Insufficiently accurate magnetic-field-line mapping between the aurora and the equatorial magnetosphere prevents us from determining the cause of many types of aurora. An important example is the longstanding question of how the magnetosphere drives low-latitude (growth-phase) auroral arcs: a large number of diverse generator mechanisms have been hypothesized but equatorial magnetospheric measurements cannot be unambiguously connected to arcs in the ionosphere, preventing the community from identifying the correct generator mechanisms. Here a mission concept is described to solve the magnetic-connection problem. From an equatorial instrumented spacecraft, a powerful energetic-electron beam is fired into the atmospheric loss cone resulting in an optical beam spot in the upper atmosphere that can be optically imaged from the ground, putting the magnetic connection of the equatorial spacecraft’s measurements into the context of the aurora. Multiple technical challenges that must be overcome for this mission concept are discussed: these include spacecraft charging, beam dynamics, beam stability, detection of the beam spot in the presence of aurora, and the safety of nearby spacecraft.

Highlights

  • One of the unsolved problems of magnetospheric physics is the cause of the various types of auroral forms (Lanchester, 2017; Denton, 2019)

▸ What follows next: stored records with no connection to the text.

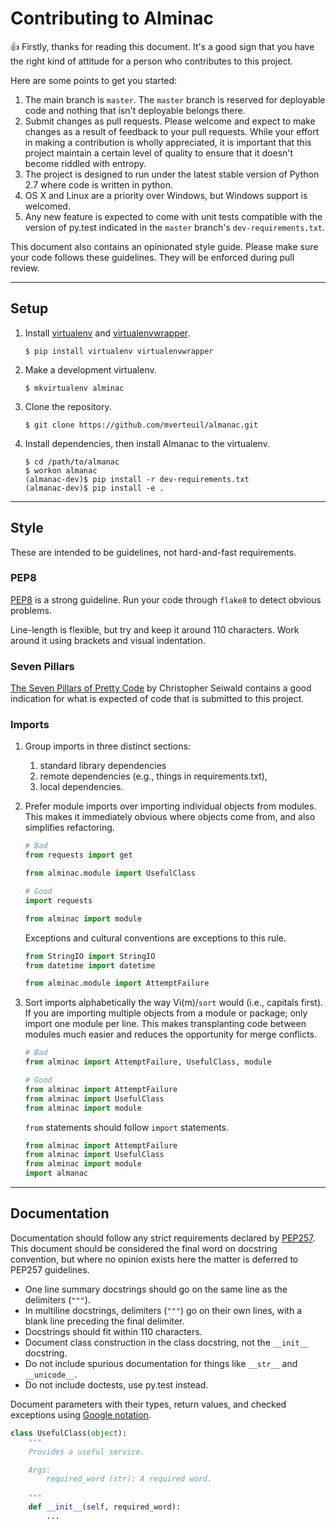 # Contributing to Alminac

:+1: Firstly, thanks for reading this document. It's a good sign that you have
the right kind of attitude for a person who contributes to this project.

Here are some points to get you started:

1. The main branch is `master`. The `master` branch is reserved for deployable
   code and nothing that isn't deployable belongs there.
2. Submit changes as pull requests. Please welcome and expect to make changes
   as a result of feedback to your pull requests. While your effort in making a
   contribution is wholly appreciated, it is important that this project maintain
   a certain level of quality to ensure that it doesn't become riddled with
   entropy.
3. The project is designed to run under the latest stable version of Python 2.7
   where code is written in python.
4. OS X and Linux are a priority over Windows, but Windows support is welcomed.
5. Any new feature is expected to come with unit tests compatible with the
   version of py.test indicated in the `master` branch's `dev-requirements.txt`.

This document also contains an opinionated style guide. Please make sure your
code follows these guidelines.  They will be enforced during pull review.

***

## Setup

1. Install [virtualenv](https://virtualenv.readthedocs.org/en/latest/) and [virtualenvwrapper](http://virtualenvwrapper.readthedocs.org/en/latest/command_ref.html).

    ```
    $ pip install virtualenv virtualenvwrapper
    ```

2. Make a development virtualenv.

    ```
    $ mkvirtualenv alminac
    ```

4. Clone the repository.

    ```
    $ git clone https://github.com/mverteuil/almanac.git
    ```

5. Install dependencies, then install Almanac to the virtualenv.

    ```
    $ cd /path/to/almanac
    $ workon almanac
    (almanac-dev)$ pip install -r dev-requirements.txt
    (almanac-dev)$ pip install -e .
    ```

***

## Style

These are intended to be guidelines, not hard-and-fast requirements.

### PEP8

[PEP8](https://www.python.org/dev/peps/pep-0008/) is a strong guideline. Run your code through `flake8` to detect obvious problems.

Line-length is flexible, but try and keep it around 110 characters. Work around it using brackets and visual indentation.

### Seven Pillars

[The Seven Pillars of Pretty Code](http://www.perforce.com/resources/white-papers/seven-pillars-pretty-code)
    by Christopher Seiwald contains a good indication for what is expected of
    code that is submitted to this project.

### Imports

1. Group imports in three distinct sections:
    1. standard library dependencies
    2. remote dependencies (e.g., things in requirements.txt), 
    3. local dependencies.

2. Prefer module imports over importing individual objects from modules. This
   makes it immediately obvious where objects come from, and also simplifies
   refactoring.

    ```python
    # Bad
    from requests import get

    from alminac.module import UsefulClass

    # Good
    import requests

    from alminac import module
    ```

    Exceptions and cultural conventions are exceptions to this rule.

    ```python
    from StringIO import StringIO
    from datetime import datetime

    from alminac.module import AttemptFailure
    ```

2. Sort imports alphabetically the way Vi(m)/`sort` would (i.e., capitals
   first). If you are importing multiple objects from a module or package; only
   import one module per line. This makes transplanting code between modules much
   easier and reduces the opportunity for merge conflicts.

    ```python
    # Bad
    from alminac import AttemptFailure, UsefulClass, module

    # Good
    from alminac import AttemptFailure
    from alminac import UsefulClass
    from alminac import module
    ```

    `from` statements should follow `import` statements.

    ```python
    from alminac import AttemptFailure
    from alminac import UsefulClass
    from alminac import module
    import almanac
    ```

***

## Documentation

Documentation should follow any strict requirements declared by [PEP257](https://www.python.org/dev/peps/pep-0257/).
This document should be considered the final word on docstring convention, but
where no opinion exists here the matter is deferred to PEP257 guidelines.

 * One line summary docstrings should go on the same line as the delimiters (`"""`).
 * In multiline docstrings, delimiters (`"""`) go on their own lines, with a blank line preceding the final delimiter.
 * Docstrings should fit within 110 characters.
 * Document class construction in the class docstring, not the `__init__` docstring.
 * Do not include spurious documentation for things like `__str__` and `__unicode__`.
 * Do not include doctests, use py.test instead.

Document parameters with their types, return values, and checked exceptions using [Google notation](https://google-styleguide.googlecode.com/svn/trunk/pyguide.html#Comments).

```python
class UsefulClass(object):
    """
    Provides a useful service.

    Args:
        required_word (str): A required word.
    
    """
    def __init__(self, required_word):
        ...
```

  • For a dipole magnetic field the magnitude of this eastward angular shift is predictable (Mozer, 1966; Borovsky et al, 2020c), but for non-dipolar magnetic fields this shift is not predictable and a space experiment would need to determine the loss-cone shift by repeatedly test firing the electron beam with differing amounts of eastward shift while ground cameras work to detect the beam spot

  • Direct-current electron guns with 10’s of keV energies and 10’s of kW powers have been flown in space numerous times (Winckler et al, 1975; O’Neil et al, 1978; Rappaport et al, 1993; Prech et al, 1995; McNutt et al, 1995; Prech et al, 2018), while a radio-frequency accelerator has only been flown once (a 1-MeV H− beam) (Pongratz, 2018)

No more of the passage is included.